### Your task
Each line holding the word "Hence" must appear in the answer, copied from the entries.

### Information supplied

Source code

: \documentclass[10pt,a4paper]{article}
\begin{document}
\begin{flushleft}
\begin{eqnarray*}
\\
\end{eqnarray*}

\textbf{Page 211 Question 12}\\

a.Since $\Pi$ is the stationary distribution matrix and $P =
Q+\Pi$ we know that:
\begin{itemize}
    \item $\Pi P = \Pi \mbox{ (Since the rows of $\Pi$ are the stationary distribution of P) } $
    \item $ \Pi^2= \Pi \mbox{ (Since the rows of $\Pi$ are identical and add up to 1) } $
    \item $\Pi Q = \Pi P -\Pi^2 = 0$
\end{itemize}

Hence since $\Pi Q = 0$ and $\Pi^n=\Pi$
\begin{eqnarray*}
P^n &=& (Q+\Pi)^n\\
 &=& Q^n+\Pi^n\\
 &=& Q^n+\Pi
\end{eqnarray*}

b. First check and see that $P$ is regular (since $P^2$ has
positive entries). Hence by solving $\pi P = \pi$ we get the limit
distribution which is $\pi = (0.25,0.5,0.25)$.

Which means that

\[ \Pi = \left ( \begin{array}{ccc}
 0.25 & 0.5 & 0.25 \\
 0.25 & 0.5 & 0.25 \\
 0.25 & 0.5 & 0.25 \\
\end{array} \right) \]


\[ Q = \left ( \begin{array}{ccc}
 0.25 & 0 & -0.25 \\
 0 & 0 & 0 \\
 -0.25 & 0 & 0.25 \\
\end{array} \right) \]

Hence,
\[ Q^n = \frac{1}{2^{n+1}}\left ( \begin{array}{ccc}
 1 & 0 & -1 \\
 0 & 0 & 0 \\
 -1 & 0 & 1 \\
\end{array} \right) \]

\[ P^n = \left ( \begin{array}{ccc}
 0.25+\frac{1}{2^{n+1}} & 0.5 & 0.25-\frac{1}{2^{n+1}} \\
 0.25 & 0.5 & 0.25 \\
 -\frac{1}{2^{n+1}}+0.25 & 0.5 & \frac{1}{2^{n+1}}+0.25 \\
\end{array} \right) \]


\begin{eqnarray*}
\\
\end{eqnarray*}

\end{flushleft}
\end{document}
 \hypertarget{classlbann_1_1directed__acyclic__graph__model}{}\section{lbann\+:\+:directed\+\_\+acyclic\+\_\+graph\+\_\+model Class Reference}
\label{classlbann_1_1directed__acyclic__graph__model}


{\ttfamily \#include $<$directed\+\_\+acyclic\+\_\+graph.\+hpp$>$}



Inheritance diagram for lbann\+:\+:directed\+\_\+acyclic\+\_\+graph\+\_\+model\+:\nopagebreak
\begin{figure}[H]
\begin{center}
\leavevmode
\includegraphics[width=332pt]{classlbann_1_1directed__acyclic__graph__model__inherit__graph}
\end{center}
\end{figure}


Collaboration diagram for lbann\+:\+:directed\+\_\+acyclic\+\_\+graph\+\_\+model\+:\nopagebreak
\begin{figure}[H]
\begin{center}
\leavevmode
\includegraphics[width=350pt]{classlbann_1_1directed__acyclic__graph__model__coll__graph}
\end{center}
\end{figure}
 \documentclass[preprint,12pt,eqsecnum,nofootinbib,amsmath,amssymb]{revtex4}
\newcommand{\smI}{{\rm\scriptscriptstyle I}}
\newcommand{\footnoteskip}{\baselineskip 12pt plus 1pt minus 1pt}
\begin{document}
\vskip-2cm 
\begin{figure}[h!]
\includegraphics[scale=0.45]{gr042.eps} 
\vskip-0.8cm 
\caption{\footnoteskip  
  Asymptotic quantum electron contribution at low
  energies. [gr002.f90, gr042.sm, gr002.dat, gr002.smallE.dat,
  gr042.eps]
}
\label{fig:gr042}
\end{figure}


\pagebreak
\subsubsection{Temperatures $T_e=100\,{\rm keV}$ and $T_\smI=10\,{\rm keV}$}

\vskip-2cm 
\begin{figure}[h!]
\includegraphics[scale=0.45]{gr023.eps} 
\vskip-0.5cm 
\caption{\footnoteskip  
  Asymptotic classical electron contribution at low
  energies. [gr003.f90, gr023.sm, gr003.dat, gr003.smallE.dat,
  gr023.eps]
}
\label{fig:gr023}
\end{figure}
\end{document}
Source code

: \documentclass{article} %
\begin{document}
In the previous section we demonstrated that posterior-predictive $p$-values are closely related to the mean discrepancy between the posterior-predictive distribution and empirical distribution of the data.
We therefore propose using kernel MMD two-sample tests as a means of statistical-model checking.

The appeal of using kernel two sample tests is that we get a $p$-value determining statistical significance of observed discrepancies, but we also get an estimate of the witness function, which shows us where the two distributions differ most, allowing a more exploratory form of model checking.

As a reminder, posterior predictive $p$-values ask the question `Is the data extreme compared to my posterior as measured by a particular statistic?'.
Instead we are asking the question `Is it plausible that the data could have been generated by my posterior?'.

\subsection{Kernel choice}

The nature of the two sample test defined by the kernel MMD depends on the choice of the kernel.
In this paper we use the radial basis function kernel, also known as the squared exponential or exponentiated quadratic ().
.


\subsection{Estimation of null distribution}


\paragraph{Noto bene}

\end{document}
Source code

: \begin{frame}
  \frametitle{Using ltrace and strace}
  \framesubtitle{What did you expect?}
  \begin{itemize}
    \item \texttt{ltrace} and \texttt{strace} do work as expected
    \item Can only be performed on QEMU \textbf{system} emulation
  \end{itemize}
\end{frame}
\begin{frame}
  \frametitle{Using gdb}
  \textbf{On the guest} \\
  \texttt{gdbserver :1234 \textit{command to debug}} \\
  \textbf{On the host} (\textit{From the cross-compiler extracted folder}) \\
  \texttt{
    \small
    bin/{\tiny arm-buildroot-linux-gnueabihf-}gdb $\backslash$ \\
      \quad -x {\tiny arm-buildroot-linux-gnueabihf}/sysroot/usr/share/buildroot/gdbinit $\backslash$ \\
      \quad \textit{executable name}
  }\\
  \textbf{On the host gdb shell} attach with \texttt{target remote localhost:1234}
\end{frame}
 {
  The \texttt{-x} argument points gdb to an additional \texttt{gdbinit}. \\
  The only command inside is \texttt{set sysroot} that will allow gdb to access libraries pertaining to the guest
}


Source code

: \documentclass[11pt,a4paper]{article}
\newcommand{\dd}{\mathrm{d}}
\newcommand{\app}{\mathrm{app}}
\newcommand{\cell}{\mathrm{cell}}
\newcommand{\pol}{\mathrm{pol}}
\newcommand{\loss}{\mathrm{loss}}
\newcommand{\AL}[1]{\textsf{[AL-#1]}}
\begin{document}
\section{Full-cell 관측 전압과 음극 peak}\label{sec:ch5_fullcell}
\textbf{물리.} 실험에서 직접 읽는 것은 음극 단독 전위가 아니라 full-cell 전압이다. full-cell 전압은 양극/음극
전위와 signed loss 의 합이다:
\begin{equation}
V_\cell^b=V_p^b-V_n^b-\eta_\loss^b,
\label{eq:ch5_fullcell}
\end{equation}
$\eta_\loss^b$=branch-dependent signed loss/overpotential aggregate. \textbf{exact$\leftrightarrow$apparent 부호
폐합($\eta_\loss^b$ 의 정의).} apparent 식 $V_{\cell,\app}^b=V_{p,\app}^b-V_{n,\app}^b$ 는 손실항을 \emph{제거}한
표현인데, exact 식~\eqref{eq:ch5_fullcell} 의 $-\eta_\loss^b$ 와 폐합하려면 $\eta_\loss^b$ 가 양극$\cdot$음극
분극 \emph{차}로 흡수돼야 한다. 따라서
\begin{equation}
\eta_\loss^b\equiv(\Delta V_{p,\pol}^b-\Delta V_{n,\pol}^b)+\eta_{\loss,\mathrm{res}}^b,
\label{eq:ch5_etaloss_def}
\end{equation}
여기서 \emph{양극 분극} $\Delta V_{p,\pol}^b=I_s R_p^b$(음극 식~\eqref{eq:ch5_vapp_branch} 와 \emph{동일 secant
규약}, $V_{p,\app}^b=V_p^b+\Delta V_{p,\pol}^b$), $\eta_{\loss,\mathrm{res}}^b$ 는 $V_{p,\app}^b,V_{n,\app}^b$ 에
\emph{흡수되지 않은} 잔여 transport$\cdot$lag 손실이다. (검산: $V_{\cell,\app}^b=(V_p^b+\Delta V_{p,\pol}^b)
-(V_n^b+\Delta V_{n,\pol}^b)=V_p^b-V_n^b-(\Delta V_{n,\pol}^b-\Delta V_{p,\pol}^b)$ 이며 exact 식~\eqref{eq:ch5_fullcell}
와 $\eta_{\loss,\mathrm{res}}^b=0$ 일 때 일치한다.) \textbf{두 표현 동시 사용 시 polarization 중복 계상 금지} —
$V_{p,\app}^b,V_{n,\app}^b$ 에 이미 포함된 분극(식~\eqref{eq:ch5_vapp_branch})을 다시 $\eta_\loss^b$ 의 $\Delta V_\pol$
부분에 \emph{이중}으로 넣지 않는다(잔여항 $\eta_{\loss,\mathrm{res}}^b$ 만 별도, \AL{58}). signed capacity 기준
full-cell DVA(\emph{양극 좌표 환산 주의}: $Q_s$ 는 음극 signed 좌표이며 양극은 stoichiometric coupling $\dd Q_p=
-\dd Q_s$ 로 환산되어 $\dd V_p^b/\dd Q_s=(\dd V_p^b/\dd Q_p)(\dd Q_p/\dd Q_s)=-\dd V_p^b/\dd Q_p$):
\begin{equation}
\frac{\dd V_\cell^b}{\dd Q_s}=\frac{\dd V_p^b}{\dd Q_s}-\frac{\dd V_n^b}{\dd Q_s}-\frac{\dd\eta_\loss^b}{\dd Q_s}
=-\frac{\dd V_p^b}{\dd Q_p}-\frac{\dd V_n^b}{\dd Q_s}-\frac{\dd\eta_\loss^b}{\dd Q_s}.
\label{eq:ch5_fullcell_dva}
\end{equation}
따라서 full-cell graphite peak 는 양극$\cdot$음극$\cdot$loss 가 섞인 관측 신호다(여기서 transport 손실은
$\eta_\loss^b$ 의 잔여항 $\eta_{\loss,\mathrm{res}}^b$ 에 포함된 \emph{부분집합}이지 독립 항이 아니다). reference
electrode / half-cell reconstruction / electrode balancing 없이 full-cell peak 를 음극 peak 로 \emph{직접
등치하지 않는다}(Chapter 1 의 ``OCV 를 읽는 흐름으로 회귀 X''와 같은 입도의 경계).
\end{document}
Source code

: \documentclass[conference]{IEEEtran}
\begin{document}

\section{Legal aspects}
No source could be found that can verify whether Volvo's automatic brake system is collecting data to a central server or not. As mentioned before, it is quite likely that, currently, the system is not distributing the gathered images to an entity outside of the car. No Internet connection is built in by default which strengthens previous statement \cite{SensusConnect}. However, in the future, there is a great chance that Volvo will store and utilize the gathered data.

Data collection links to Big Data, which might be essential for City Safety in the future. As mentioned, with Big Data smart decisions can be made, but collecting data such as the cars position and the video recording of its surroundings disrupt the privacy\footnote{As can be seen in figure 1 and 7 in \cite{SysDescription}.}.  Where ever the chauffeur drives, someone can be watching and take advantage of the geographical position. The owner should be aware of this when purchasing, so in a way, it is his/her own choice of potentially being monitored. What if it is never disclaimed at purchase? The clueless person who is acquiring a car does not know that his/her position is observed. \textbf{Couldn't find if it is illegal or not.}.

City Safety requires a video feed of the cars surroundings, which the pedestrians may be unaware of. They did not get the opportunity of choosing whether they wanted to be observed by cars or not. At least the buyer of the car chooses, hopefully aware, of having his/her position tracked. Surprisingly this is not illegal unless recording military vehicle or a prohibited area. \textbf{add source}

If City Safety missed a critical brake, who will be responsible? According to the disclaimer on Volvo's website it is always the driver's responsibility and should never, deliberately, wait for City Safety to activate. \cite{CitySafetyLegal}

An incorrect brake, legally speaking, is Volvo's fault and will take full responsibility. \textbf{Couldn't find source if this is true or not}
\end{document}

### Answer section
Hence since $\Pi Q = 0$ and $\Pi^n=\Pi$
positive entries). Hence by solving $\pi P = \pi$ we get the limit
Hence,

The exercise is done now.